== How to complete this task ==
Output every line below without omitting or altering anything.

== Records shown ==
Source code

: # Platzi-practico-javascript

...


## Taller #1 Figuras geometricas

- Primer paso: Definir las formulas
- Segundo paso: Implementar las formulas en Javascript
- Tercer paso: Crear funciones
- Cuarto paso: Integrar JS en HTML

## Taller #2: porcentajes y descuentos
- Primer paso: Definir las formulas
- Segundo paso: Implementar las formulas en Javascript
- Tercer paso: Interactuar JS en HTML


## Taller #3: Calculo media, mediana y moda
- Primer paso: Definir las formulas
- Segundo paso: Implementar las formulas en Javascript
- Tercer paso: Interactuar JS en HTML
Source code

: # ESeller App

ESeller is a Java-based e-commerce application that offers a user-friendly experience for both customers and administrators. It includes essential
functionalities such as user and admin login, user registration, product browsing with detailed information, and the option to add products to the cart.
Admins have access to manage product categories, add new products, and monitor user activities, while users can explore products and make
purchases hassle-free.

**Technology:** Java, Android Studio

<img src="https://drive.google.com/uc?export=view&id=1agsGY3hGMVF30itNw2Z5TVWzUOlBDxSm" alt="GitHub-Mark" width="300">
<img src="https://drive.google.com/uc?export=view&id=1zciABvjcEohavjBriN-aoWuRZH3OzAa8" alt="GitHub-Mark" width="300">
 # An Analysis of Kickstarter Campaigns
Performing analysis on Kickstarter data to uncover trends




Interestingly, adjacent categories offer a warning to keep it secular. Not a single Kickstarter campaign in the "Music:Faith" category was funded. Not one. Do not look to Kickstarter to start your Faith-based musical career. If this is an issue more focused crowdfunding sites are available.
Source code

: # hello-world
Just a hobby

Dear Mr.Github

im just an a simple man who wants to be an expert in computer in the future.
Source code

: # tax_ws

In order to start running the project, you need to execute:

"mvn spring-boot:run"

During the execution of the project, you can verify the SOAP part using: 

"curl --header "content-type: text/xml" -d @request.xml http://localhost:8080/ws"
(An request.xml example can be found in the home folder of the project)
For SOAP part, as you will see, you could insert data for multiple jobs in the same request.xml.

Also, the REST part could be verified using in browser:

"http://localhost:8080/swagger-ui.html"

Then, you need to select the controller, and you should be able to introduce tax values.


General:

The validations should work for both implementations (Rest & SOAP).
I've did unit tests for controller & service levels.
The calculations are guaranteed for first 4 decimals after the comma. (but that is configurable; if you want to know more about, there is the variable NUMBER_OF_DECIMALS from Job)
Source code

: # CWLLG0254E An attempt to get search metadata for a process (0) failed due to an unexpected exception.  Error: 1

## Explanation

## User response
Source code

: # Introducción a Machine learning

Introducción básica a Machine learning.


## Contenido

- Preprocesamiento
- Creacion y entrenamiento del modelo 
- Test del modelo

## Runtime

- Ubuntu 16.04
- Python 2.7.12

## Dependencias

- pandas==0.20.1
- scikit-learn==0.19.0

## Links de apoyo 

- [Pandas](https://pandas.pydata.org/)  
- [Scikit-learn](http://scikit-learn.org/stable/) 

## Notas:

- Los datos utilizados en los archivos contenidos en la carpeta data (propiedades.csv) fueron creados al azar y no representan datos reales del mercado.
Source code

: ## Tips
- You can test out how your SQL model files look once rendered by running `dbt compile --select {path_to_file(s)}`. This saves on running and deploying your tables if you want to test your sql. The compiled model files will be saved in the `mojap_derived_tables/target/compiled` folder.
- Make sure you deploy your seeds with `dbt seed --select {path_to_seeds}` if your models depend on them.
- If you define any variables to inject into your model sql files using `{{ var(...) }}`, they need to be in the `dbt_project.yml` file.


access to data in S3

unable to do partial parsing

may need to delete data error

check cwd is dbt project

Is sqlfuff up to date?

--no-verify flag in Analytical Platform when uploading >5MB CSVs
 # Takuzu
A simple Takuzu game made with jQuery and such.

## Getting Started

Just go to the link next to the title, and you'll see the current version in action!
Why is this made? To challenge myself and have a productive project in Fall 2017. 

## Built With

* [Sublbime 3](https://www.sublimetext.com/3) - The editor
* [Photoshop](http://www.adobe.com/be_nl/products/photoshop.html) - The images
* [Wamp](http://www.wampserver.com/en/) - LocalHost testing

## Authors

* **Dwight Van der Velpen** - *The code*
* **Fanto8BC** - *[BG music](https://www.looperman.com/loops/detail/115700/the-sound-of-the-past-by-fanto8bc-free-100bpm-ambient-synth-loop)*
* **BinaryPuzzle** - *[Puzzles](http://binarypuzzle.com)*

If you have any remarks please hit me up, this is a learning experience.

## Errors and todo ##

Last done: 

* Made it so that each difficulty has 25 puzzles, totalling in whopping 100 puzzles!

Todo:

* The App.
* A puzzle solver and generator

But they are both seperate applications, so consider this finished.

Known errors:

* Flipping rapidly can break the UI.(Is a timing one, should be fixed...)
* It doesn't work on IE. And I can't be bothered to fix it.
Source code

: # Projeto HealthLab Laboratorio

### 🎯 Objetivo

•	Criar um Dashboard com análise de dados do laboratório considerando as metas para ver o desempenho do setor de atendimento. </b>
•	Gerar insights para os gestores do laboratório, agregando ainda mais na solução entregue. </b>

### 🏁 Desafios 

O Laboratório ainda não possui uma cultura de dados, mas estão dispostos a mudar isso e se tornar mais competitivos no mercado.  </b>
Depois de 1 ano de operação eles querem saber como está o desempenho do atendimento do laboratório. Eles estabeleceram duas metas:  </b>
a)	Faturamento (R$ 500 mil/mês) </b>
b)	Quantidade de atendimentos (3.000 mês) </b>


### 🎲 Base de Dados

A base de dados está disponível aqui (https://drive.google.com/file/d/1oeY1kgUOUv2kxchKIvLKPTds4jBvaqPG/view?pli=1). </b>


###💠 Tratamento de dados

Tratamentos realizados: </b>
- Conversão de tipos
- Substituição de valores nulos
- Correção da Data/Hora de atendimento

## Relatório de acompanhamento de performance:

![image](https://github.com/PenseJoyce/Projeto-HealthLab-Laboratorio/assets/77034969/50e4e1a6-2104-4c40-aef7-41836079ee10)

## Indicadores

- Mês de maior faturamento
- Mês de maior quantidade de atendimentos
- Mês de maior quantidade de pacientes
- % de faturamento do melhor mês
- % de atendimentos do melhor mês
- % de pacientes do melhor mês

== Completed task ==
Source code

: # Platzi-practico-javascript

...


## Taller #1 Figuras geometricas

- Primer paso: Definir las formulas
- Segundo paso: Implementar las formulas en Javascript
- Tercer paso: Crear funciones
- Cuarto paso: Integrar JS en HTML

## Taller #2: porcentajes y descuentos
- Primer paso: Definir las formulas
- Segundo paso: Implementar las formulas en Javascript
- Tercer paso: Interactuar JS en HTML


## Taller #3: Calculo media, mediana y moda
- Primer paso: Definir las formulas
- Segundo paso: Implementar las formulas en Javascript
- Tercer paso: Interactuar JS en HTML
Source code

: # ESeller App

ESeller is a Java-based e-commerce application that offers a user-friendly experience for both customers and administrators. It includes essential
functionalities such as user and admin login, user registration, product browsing with detailed information, and the option to add products to the cart.
Admins have access to manage product categories, add new products, and monitor user activities, while users can explore products and make
purchases hassle-free.

**Technology:** Java, Android Studio

<img src="https://drive.google.com/uc?export=view&id=1agsGY3hGMVF30itNw2Z5TVWzUOlBDxSm" alt="GitHub-Mark" width="300">
<img src="https://drive.google.com/uc?export=view&id=1zciABvjcEohavjBriN-aoWuRZH3OzAa8" alt="GitHub-Mark" width="300">
 # An Analysis of Kickstarter Campaigns
Performing analysis on Kickstarter data to uncover trends




Interestingly, adjacent categories offer a warning to keep it secular. Not a single Kickstarter campaign in the "Music:Faith" category was funded. Not one. Do not look to Kickstarter to start your Faith-based musical career. If this is an issue more focused crowdfunding sites are available.
Source code

: # hello-world
Just a hobby

Dear Mr.Github

im just an a simple man who wants to be an expert in computer in the future.
Source code

: # tax_ws

In order to start running the project, you need to execute:

"mvn spring-boot:run"

During the execution of the project, you can verify the SOAP part using: 

"curl --header "content-type: text/xml" -d @request.xml http://localhost:8080/ws"
(An request.xml example can be found in the home folder of the project)
For SOAP part, as you will see, you could insert data for multiple jobs in the same request.xml.

Also, the REST part could be verified using in browser:

"http://localhost:8080/swagger-ui.html"

Then, you need to select the controller, and you should be able to introduce tax values.


General:

The validations should work for both implementations (Rest & SOAP).
I've did unit tests for controller & service levels.
The calculations are guaranteed for first 4 decimals after the comma. (but that is configurable; if you want to know more about, there is the variable NUMBER_OF_DECIMALS from Job)
Source code

: # CWLLG0254E An attempt to get search metadata for a process (0) failed due to an unexpected exception.  Error: 1

## Explanation

## User response
Source code

: # Introducción a Machine learning

Introducción básica a Machine learning.


## Contenido

- Preprocesamiento
- Creacion y entrenamiento del modelo 
- Test del modelo

## Runtime

- Ubuntu 16.04
- Python 2.7.12

## Dependencias

- pandas==0.20.1
- scikit-learn==0.19.0

## Links de apoyo 

- [Pandas](https://pandas.pydata.org/)  
- [Scikit-learn](http://scikit-learn.org/stable/) 

## Notas:

- Los datos utilizados en los archivos contenidos en la carpeta data (propiedades.csv) fueron creados al azar y no representan datos reales del mercado.
Source code

: ## Tips
- You can test out how your SQL model files look once rendered by running `dbt compile --select {path_to_file(s)}`. This saves on running and deploying your tables if you want to test your sql. The compiled model files will be saved in the `mojap_derived_tables/target/compiled` folder.
- Make sure you deploy your seeds with `dbt seed --select {path_to_seeds}` if your models depend on them.
- If you define any variables to inject into your model sql files using `{{ var(...) }}`, they need to be in the `dbt_project.yml` file.


access to data in S3

unable to do partial parsing

may need to delete data error

check cwd is dbt project

Is sqlfuff up to date?

--no-verify flag in Analytical Platform when uploading >5MB CSVs
 # Takuzu
A simple Takuzu game made with jQuery and such.

## Getting Started

Just go to the link next to the title, and you'll see the current version in action!
Why is this made? To challenge myself and have a productive project in Fall 2017. 

## Built With

* [Sublbime 3](https://www.sublimetext.com/3) - The editor
* [Photoshop](http://www.adobe.com/be_nl/products/photoshop.html) - The images
* [Wamp](http://www.wampserver.com/en/) - LocalHost testing

## Authors

* **Dwight Van der Velpen** - *The code*
* **Fanto8BC** - *[BG music](https://www.looperman.com/loops/detail/115700/the-sound-of-the-past-by-fanto8bc-free-100bpm-ambient-synth-loop)*
* **BinaryPuzzle** - *[Puzzles](http://binarypuzzle.com)*

If you have any remarks please hit me up, this is a learning experience.

## Errors and todo ##

Last done: 

* Made it so that each difficulty has 25 puzzles, totalling in whopping 100 puzzles!

Todo:

* The App.
* A puzzle solver and generator

But they are both seperate applications, so consider this finished.

Known errors:

* Flipping rapidly can break the UI.(Is a timing one, should be fixed...)
* It doesn't work on IE. And I can't be bothered to fix it.
Source code

: # Projeto HealthLab Laboratorio

### 🎯 Objetivo

•	Criar um Dashboard com análise de dados do laboratório considerando as metas para ver o desempenho do setor de atendimento. </b>
•	Gerar insights para os gestores do laboratório, agregando ainda mais na solução entregue. </b>

### 🏁 Desafios 

O Laboratório ainda não possui uma cultura de dados, mas estão dispostos a mudar isso e se tornar mais competitivos no mercado.  </b>
Depois de 1 ano de operação eles querem saber como está o desempenho do atendimento do laboratório. Eles estabeleceram duas metas:  </b>
a)	Faturamento (R$ 500 mil/mês) </b>
b)	Quantidade de atendimentos (3.000 mês) </b>


### 🎲 Base de Dados

A base de dados está disponível aqui (https://drive.google.com/file/d/1oeY1kgUOUv2kxchKIvLKPTds4jBvaqPG/view?pli=1). </b>


###💠 Tratamento de dados

Tratamentos realizados: </b>
- Conversão de tipos
- Substituição de valores nulos
- Correção da Data/Hora de atendimento

## Relatório de acompanhamento de performance:

![image](https://github.com/PenseJoyce/Projeto-HealthLab-Laboratorio/assets/77034969/50e4e1a6-2104-4c40-aef7-41836079ee10)

## Indicadores

- Mês de maior faturamento
- Mês de maior quantidade de atendimentos
- Mês de maior quantidade de pacientes
- % de faturamento do melhor mês
- % de atendimentos do melhor mês
- % de pacientes do melhor mês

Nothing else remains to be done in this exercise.